In this paper, we focus our research on the automatic HSD in tweets using DNN. Our baseline system relies on Universal Sentence Embeddings (USE). We propose to enrich the baseline system using word-level features, called multiword expressions (MWEs) . MWEs are a class of linguistic forms spanning conventional word boundaries that are both idiosyncratic and pervasive across different languages. We believe that MWE modelling could help to reduce the ambiguity of tweets and lead to better detection of HS . To the best of our knowledge, MWE features have never been used in the framework of DNN-based automatic HSD. Our contribution is as follows. First, we extract different MWE categories and study their distribution in our tweet corpora. Secondly, we design a three-branch deep neural network to integrate MWE features. To do so, the baseline system based on USE embedding is modified by adding a second branch to model different MWE categories and a third branch to take into account the semantic meaning of MWE through word embedding. Thus, the designed system combines word-level and sentence-level features. Finally, we experimentally demonstrate the ability of the proposed MWE-based HSD system to better detect hate speech: a statistically significant improvement is obtained compared to the baseline system. We experimented on two tweet corpora to show that our approach is domain-independent.
2 Proposed methodology
In this section, we describe the proposed HSD system based on MWE features. This system is composed of a three-branch DNN network and combines global feature computed at the sentence level (USE embeddings) and word-level features: MWE categories and word embeddings representing the words belonging to MWEs.
2.1 Universal Sentence Encoder
Universal sentence encoder provides sentence level embeddings. The USE model is trained on a variety of data sources and demonstrated strong transfer performance on a number of NLP tasks . In particular, pre-trained USE showed very good performance on different sentiment detection and semantic textual similarity tasks. The HSD system based on USE obtained the best results at the SemEval2019 campaign (shared task 5) . This power of USE motivated us to use it to design our system.
2.2 MWE features
A multiword expression is a group of words that are treated as a unit . For example, the two MWEs stand for and get out have a meaning as a group, but have another meaning if the words are taken separately. MWEs include idioms, light verb constructions, verb-particle constructions, and many compounds. We think that adding information about MWE categories and semantic information from MWEs might help for the HSD task.
Automatic MWE identification and text tagging in terms of MWEs are difficult tasks. Different state-of-the-art deep learning methods have been studied for MWE identification, such as Convolutional Neural Network (CNN), bidirectional Long-Short Term Memory (LSTM) and transformers[11, 29, 28]. Over the past few years, the interest in MWEs increased as evidenced by different shared tasks: DiMSUM , PARSEME [24, 21].

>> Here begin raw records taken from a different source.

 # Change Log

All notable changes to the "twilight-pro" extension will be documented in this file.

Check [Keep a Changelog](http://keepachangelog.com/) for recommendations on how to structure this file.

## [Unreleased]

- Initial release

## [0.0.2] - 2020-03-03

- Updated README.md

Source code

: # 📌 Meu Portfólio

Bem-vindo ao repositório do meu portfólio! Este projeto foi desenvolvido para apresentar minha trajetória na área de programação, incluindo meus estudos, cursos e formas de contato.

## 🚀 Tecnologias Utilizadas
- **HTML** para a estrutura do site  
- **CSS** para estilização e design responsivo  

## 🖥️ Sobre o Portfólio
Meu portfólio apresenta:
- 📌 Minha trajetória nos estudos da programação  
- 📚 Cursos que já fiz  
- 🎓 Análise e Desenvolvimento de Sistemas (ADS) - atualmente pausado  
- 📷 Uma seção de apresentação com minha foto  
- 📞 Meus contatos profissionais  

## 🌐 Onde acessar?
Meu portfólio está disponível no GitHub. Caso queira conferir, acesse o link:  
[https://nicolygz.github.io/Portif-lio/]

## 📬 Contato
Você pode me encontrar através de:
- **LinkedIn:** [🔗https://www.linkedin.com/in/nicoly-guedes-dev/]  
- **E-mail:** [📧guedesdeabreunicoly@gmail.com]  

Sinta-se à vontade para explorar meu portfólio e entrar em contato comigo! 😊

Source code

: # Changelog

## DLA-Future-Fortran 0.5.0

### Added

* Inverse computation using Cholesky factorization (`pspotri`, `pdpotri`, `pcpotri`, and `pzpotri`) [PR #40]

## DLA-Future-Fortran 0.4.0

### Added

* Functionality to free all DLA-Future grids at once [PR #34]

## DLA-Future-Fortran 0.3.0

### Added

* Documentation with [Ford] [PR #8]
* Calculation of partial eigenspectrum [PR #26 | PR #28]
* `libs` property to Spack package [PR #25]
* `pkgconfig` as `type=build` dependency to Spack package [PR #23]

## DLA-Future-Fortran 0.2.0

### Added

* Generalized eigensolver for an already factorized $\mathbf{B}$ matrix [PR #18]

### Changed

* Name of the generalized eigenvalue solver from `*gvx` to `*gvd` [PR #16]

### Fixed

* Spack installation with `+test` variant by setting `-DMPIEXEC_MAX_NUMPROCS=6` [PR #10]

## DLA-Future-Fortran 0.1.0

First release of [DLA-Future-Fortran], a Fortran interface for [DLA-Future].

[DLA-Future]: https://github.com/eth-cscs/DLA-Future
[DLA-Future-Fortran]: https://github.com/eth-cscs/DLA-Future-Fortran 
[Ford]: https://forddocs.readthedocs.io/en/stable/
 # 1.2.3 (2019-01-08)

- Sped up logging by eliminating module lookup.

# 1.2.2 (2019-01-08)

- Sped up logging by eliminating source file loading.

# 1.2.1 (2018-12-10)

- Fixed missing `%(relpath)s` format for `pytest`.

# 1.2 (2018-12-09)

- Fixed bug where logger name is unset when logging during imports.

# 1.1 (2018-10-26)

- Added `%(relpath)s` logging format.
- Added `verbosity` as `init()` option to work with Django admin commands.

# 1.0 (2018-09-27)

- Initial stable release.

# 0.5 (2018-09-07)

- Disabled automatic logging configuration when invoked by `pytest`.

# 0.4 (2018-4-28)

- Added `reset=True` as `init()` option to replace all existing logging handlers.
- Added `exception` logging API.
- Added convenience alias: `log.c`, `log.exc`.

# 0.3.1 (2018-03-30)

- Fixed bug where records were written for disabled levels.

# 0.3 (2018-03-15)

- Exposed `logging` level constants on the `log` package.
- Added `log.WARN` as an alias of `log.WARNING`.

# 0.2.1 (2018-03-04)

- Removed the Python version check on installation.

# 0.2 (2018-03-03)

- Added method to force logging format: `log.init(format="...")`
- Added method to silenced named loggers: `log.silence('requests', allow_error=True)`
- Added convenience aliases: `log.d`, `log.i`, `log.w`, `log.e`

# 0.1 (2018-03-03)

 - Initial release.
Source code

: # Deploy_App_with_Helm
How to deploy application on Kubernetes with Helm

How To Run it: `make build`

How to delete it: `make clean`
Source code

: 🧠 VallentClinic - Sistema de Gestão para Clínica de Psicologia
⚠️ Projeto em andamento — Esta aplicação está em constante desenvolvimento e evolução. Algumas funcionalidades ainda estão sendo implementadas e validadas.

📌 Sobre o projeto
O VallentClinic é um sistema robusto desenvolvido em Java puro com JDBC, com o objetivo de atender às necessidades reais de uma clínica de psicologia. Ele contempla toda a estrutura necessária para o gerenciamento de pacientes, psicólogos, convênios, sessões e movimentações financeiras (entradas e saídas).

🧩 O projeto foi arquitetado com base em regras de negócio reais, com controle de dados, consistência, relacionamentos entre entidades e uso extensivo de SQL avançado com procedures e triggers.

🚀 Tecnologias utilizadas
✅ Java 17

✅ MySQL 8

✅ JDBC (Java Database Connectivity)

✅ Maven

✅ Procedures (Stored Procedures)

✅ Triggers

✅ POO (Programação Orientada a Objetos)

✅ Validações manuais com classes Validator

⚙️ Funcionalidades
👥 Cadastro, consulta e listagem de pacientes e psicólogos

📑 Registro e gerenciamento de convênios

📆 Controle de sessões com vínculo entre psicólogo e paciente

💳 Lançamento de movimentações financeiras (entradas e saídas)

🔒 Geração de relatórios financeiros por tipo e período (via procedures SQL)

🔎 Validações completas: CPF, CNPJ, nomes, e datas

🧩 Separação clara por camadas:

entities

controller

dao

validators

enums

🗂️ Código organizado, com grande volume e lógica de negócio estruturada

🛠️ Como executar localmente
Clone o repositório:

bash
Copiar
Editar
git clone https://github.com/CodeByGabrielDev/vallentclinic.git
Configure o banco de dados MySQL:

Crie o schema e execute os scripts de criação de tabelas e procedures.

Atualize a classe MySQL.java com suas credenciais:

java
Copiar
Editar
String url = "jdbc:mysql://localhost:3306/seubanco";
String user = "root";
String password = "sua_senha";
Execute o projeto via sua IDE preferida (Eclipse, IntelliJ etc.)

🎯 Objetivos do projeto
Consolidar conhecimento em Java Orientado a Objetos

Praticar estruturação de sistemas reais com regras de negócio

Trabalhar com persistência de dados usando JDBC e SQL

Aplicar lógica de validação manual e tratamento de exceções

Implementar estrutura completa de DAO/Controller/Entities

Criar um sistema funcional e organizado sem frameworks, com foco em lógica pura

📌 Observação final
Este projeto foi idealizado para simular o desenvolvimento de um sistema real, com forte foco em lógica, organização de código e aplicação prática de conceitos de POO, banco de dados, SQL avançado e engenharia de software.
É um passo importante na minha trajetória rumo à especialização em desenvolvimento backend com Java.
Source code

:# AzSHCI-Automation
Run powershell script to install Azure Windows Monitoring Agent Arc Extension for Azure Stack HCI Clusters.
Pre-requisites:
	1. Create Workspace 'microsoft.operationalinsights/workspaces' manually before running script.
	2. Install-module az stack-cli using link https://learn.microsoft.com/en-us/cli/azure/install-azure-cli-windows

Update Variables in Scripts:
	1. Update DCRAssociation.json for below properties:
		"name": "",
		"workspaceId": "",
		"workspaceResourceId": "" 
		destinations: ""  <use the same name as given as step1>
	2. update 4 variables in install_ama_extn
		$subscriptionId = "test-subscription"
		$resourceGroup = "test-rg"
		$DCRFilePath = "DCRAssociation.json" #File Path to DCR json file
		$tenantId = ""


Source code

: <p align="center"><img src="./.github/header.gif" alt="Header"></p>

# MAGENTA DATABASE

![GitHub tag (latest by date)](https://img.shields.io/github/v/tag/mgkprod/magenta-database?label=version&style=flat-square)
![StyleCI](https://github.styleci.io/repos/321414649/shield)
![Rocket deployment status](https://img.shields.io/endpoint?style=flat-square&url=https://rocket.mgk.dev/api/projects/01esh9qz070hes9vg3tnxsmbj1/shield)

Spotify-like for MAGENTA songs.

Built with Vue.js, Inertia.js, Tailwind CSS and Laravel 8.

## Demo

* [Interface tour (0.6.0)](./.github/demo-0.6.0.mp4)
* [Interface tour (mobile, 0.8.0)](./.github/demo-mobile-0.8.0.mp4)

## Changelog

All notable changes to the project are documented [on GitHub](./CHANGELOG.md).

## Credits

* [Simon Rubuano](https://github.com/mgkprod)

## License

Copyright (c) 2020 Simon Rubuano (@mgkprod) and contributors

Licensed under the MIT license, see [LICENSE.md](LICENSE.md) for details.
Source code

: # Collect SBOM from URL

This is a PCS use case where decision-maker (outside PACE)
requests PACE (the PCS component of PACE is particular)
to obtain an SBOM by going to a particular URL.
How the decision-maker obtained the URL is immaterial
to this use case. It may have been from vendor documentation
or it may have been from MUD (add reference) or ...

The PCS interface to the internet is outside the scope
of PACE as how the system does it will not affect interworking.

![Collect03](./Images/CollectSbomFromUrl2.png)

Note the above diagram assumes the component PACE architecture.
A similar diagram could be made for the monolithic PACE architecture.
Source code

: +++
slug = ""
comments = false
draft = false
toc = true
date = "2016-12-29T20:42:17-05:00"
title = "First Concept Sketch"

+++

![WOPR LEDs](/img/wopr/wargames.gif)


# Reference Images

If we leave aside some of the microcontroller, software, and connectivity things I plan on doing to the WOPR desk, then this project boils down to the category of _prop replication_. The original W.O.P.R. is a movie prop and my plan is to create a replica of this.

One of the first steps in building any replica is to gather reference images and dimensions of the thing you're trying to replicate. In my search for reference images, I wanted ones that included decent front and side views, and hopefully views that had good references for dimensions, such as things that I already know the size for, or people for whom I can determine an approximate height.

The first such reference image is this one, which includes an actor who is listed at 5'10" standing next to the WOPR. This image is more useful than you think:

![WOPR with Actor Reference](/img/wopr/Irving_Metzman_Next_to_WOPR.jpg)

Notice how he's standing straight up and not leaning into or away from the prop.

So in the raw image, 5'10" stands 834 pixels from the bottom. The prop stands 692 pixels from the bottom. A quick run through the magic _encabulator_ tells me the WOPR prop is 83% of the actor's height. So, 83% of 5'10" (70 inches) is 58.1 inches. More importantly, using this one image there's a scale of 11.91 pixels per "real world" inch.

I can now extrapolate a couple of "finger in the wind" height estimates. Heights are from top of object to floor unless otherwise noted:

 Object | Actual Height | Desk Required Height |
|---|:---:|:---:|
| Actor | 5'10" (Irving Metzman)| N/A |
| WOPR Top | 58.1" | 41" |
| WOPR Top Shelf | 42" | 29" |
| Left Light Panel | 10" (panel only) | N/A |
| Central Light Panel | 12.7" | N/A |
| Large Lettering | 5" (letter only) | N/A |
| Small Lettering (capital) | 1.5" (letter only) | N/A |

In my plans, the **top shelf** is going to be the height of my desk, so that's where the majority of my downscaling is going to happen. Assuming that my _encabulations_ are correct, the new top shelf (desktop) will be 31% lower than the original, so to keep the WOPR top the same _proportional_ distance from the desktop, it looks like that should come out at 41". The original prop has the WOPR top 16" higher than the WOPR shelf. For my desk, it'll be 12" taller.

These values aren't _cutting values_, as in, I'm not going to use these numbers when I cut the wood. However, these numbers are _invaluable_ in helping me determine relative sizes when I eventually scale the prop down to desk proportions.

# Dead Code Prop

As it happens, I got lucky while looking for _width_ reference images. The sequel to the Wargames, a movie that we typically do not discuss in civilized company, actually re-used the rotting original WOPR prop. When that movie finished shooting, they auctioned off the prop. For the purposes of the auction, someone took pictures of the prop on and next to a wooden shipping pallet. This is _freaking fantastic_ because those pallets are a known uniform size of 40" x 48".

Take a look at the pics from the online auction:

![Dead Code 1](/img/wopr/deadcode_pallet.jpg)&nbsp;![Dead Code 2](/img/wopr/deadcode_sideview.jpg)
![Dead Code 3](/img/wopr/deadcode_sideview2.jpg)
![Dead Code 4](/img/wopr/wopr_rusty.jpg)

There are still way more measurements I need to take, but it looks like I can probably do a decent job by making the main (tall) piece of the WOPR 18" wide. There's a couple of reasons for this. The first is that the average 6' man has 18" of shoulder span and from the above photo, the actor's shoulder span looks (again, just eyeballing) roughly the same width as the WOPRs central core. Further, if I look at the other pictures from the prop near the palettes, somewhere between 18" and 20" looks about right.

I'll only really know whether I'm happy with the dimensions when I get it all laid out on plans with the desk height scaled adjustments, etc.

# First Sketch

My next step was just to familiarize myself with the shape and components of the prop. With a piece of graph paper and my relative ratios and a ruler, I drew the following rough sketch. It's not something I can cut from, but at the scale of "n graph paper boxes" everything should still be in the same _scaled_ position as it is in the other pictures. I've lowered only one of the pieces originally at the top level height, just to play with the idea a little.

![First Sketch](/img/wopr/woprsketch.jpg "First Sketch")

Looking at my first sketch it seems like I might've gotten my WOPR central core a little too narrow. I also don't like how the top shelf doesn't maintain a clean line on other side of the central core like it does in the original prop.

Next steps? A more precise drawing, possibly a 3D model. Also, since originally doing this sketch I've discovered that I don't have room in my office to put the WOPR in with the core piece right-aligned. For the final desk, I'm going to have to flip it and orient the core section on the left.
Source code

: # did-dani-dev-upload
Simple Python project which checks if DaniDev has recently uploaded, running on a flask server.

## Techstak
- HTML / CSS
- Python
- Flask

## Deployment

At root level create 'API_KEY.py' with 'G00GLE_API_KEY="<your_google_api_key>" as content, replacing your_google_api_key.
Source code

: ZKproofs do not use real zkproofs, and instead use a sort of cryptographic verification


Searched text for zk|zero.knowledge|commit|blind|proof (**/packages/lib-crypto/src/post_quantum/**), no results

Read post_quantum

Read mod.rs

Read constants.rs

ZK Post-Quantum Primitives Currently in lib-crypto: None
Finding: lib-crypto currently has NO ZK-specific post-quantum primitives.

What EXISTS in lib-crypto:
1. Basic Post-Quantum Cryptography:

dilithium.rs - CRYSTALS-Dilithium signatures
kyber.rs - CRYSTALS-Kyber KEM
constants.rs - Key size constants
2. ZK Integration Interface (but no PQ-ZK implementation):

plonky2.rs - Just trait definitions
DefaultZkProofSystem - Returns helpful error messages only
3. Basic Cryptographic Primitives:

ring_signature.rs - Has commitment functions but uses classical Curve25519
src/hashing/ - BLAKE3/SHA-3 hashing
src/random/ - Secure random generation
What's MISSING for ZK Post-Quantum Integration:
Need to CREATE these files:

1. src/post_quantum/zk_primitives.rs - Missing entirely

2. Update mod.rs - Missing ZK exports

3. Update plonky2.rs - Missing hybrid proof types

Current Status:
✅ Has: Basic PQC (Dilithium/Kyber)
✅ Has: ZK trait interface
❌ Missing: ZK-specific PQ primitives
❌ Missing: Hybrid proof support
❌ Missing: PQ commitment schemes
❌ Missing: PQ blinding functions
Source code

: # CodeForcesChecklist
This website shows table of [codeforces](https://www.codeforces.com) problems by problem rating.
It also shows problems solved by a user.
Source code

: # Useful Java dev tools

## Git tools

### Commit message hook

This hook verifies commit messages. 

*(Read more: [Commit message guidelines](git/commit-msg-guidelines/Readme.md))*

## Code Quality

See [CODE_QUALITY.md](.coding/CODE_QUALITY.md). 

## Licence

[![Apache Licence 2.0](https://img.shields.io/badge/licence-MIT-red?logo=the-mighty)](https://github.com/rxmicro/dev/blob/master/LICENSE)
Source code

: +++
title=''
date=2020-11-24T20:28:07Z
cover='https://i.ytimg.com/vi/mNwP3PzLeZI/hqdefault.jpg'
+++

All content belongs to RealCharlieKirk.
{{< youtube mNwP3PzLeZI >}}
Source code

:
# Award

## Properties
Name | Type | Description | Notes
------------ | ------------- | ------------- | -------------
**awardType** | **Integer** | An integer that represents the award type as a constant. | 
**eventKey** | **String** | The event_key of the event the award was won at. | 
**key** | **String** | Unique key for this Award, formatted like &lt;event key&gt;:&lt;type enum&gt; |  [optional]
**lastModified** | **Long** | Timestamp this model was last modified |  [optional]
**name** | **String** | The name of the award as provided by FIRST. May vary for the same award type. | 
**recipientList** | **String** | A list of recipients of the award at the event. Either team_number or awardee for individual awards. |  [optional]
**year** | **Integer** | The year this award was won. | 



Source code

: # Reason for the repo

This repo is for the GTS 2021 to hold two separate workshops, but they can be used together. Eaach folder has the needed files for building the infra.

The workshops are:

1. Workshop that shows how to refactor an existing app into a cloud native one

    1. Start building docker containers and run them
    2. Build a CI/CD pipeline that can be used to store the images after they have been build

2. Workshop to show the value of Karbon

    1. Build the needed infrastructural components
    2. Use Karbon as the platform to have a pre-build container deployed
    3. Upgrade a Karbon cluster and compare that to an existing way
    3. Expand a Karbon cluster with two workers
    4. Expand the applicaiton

In our work, we focus on social media data. These textual data are very particular, may be grammatically incorrect and may contain abbreviations or spelling mistakes. For this type of data, there are no state-of-the-art approaches for MWE identification. A specific MWE identification system is required to parse MWEs in social media corpora. As the adaptation of an MWE identification system for a tweet corpus is a complex task and as it is not the goal of our paper, we decided to adopt a lexicon-based approach to annotate our corpora in terms of MWEs. We extract MWEs from the STREUSLE web corpus (English online reviews corpus), annotated in MWEs. From this corpus, we create an MWE lexicon composed of MWEs which are classified into lexical categories of MWEs. Table 1 presents these categories with examples. Each tweet of our tweet corpora is lemmatized and parsed with the MWE lexicon. Our parser tags MWEs and takes into account the possible discontinuity of MWEs: we allow that one word, not belonging to the MWE, can be present between the words of the MWE. If, in a sentence, a word belongs to two MWEs, we tag this word with the longest MWE. We do not take into account spelling or grammatical mistakes. We add a special category for words not belonging to any MWE.
2.3 HSD system proposal
In this section, we describe our hate speech detection system using USE embeddings and MWE features. As USE is a feature at the sentence level and MWE features are at the word level, the architecture of our system is composed of a neural network with three branches: two branches are dedicated to the MWE features, the last one deals with USE features. Figure 1 shows the architecture of our system.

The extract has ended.